Dataset excerpts:

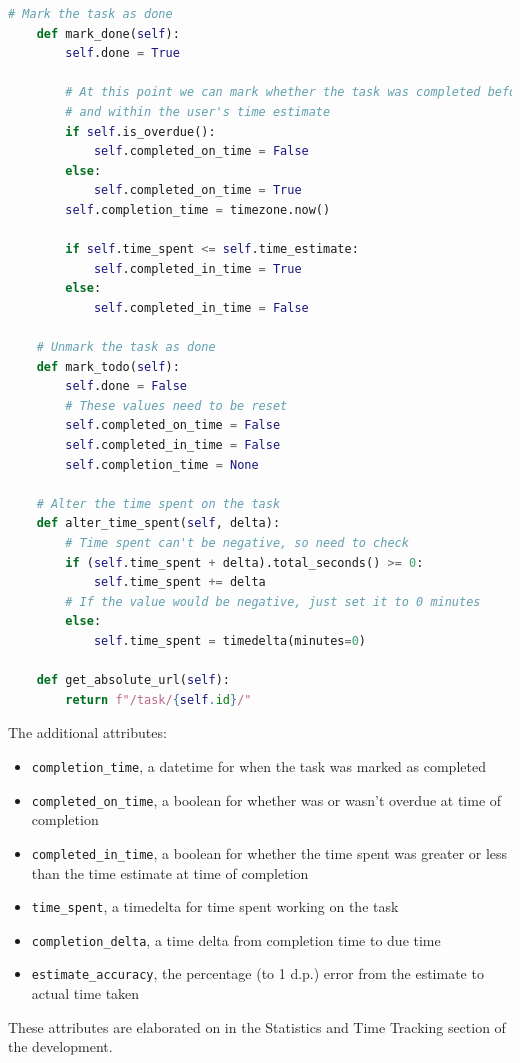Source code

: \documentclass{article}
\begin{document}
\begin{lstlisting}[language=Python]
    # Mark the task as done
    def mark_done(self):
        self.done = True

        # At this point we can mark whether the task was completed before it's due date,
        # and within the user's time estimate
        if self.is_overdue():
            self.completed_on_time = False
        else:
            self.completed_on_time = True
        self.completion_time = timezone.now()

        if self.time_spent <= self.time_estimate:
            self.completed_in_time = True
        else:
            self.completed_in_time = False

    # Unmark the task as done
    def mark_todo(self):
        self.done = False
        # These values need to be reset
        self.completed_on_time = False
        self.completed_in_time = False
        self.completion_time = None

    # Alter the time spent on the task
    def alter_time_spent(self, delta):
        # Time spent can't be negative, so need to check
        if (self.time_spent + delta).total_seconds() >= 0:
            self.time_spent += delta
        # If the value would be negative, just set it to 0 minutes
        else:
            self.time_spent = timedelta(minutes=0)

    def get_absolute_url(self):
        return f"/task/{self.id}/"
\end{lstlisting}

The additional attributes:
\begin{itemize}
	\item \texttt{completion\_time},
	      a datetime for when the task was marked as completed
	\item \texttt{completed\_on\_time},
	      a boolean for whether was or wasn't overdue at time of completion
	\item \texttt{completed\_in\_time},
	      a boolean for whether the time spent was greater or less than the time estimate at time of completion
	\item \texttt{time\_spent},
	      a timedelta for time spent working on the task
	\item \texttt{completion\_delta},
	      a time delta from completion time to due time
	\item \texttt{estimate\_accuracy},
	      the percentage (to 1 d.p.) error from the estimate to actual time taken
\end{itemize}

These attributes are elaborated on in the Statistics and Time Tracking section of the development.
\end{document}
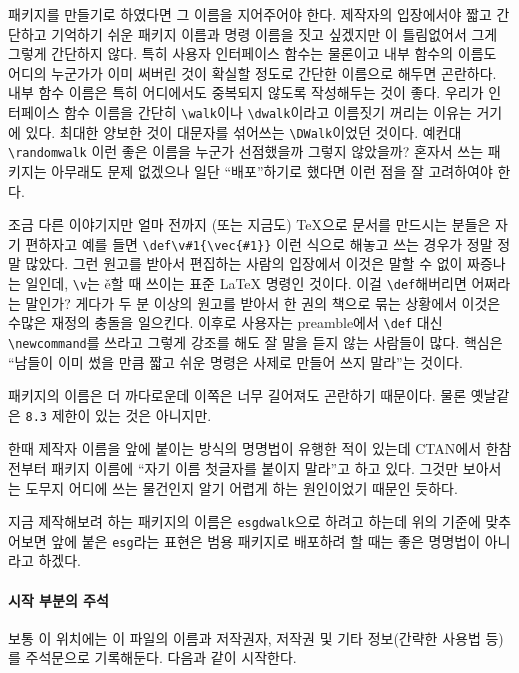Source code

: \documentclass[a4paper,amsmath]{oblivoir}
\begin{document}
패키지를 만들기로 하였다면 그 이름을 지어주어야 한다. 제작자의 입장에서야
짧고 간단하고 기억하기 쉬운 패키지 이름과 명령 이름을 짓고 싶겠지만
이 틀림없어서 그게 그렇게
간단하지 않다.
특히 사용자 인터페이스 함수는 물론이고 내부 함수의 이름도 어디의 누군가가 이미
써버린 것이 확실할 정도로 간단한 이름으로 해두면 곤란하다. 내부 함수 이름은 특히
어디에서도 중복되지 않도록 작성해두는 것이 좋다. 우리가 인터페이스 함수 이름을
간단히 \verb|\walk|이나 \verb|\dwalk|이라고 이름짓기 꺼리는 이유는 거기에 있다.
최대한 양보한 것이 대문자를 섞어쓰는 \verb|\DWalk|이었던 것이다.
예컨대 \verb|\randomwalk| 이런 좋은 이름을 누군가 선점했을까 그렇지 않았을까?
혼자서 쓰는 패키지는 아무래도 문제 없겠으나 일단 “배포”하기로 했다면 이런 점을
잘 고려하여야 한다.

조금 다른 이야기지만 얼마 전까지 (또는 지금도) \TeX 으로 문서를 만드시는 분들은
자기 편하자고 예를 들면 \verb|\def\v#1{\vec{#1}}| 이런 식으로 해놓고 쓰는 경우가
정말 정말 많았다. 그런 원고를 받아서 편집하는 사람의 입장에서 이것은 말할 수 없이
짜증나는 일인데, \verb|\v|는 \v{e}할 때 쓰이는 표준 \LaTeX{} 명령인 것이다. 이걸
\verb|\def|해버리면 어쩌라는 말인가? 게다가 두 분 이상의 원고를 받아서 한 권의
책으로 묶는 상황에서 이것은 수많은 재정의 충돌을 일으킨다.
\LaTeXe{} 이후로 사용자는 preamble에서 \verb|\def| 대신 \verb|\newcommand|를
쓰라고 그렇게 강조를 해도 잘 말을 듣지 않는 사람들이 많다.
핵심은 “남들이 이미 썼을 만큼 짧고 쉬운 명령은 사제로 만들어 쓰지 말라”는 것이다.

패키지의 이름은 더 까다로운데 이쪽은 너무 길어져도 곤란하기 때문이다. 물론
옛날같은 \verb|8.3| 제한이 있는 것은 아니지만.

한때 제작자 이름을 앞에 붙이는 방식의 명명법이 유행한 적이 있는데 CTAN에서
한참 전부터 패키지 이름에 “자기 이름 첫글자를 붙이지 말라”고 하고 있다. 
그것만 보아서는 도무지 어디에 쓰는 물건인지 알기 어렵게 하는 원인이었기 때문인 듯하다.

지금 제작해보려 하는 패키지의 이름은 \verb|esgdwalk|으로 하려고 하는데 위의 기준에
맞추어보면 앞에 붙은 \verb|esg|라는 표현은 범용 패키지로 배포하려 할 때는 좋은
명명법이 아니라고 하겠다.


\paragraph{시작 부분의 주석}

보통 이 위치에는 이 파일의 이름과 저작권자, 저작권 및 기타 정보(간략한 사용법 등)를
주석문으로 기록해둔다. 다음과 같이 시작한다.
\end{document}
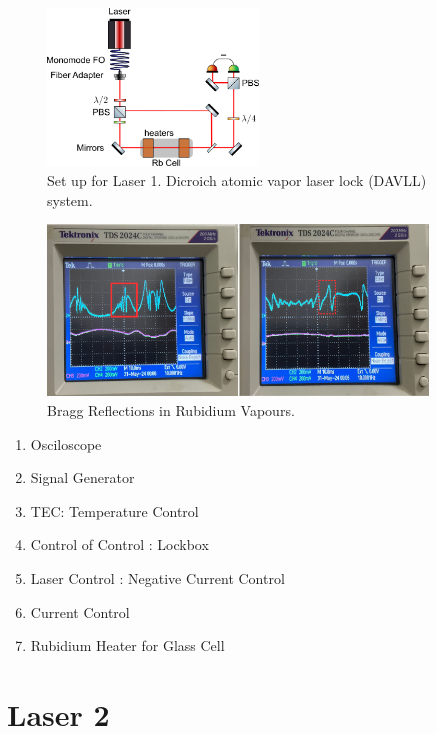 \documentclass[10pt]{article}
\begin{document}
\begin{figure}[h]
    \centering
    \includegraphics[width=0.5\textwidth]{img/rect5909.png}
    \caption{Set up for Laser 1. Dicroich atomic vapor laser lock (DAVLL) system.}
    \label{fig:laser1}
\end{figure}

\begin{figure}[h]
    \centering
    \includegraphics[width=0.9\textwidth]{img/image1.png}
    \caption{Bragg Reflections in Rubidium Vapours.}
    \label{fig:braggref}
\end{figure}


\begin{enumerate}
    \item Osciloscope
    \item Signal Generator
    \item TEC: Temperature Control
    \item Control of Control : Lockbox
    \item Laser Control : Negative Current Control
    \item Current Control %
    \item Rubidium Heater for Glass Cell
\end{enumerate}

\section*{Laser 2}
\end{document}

Work task: Return all lines from the data above with "명명법이" in them.

Expected output:
한때 제작자 이름을 앞에 붙이는 방식의 명명법이 유행한 적이 있는데 CTAN에서
명명법이 아니라고 하겠다.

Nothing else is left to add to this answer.